While none of us know the full extent of any country’s space-based capabilities, we do know that every major space-faring nation is developing and researching a variety of space-based weapons and technologies and has legally been doing so for a long time. This is not likely to change as we move into the future and it could very possibly upset global stability. We need only to image a country sabotaging and disabling another country’s satellite infrastructure, deploying a missile defense shield in space, or taking any number of equally troubling actions to realize that the prospect of escalating global tensions and destabilization are very real on our current trajectory. At the heart of the issue is the fact that International law is largely silent on weaponizing space. Not only are most weapons and actions in space not prohibited by any law, but there are also no agreed upon remedies or deterrents for most aggressive and destabilizing conduct.

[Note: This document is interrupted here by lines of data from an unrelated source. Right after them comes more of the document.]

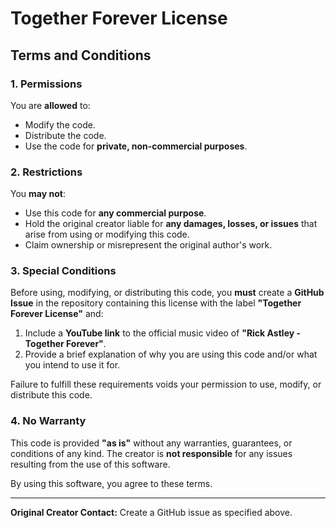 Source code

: # Together Forever License

## Terms and Conditions

### 1. Permissions
You are **allowed** to:
- Modify the code.
- Distribute the code.
- Use the code for **private, non-commercial purposes**.

### 2. Restrictions
You **may not**:
- Use this code for **any commercial purpose**.
- Hold the original creator liable for **any damages, losses, or issues** that arise from using or modifying this code.
- Claim ownership or misrepresent the original author's work.

### 3. Special Conditions
Before using, modifying, or distributing this code, you **must** create a **GitHub Issue** in the repository containing this license with the label **"Together Forever License"** and:
1. Include a **YouTube link** to the official music video of **"Rick Astley - Together Forever"**.
2. Provide a brief explanation of why you are using this code and/or what you intend to use it for.

Failure to fulfill these requirements voids your permission to use, modify, or distribute this code.

### 4. No Warranty
This code is provided **"as is"** without any warranties, guarantees, or conditions of any kind. The creator is **not responsible** for any issues resulting from the use of this software.

By using this software, you agree to these terms.

---
**Original Creator Contact:** Create a GitHub issue as specified above.


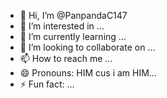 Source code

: - 👋 Hi, I’m @PanpandaC147
- 👀 I’m interested in ...
- 🌱 I’m currently learning ...
- 💞️ I’m looking to collaborate on ...
- 📫 How to reach me ...
- 😄 Pronouns: HIM cus i am HIM...
- ⚡ Fun fact: ...

<!---
PanpandaC147/PanpandaC147 is a ✨ special ✨ repository because its `README.md` (this file) appears on your GitHub profile.
You can click the Preview link to take a look at your changes.
--->
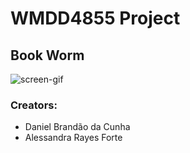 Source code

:# WMDD4855 Project

## Book Worm

![screen-gif](./screen.gif)




### Creators:
- Daniel Brandão da Cunha
- Alessandra Rayes Forte
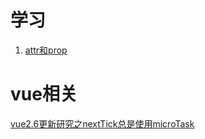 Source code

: # 学习

1. [attr和prop](https://marsprince.github.io/lelouch/docs/learn/attr-and-prop)

# vue相关

[vue2.6更新研究之nextTick总是使用microTask](https://marsprince.github.io/lelouch/docs/vue/vue-microtask)
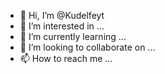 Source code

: - 👋 Hi, I’m @Kudelfeyt
- 👀 I’m interested in ...
- 🌱 I’m currently learning ...
- 💞️ I’m looking to collaborate on ...
- 📫 How to reach me ...

<!---
Kudelfeyt/Kudelfeyt is a ✨ special ✨ repository because its `README.md` (this file) appears on your GitHub profile.
You can click the Preview link to take a look at your changes.
--->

Existing International Law on Weaponizing Space
The framework for international space law is the Outer Space Treaty of 1967, which was signed and adopted by most major space-faring nations. The treaty recognized several broad principles of space exploration, a few of which either directly or indirectly impact how countries can weaponize space, such as: the exploration and use of outer space shall be carried out for the benefit and in the interests of all countries and shall be the province of all mankind; states shall not place nuclear weapons or other weapons of mass destruction in orbit or on celestial bodies or station them in outer space in any other manner; states shall be liable for damage caused by their space objects. While nuclear weapons and weapons of mass destruction are expressly prohibited, all other weapons are not. Further, the broad principles that space is the province of all of mankind and nations are liable for the damage caused by their space objects provides a vague understanding susceptible to different interpretations.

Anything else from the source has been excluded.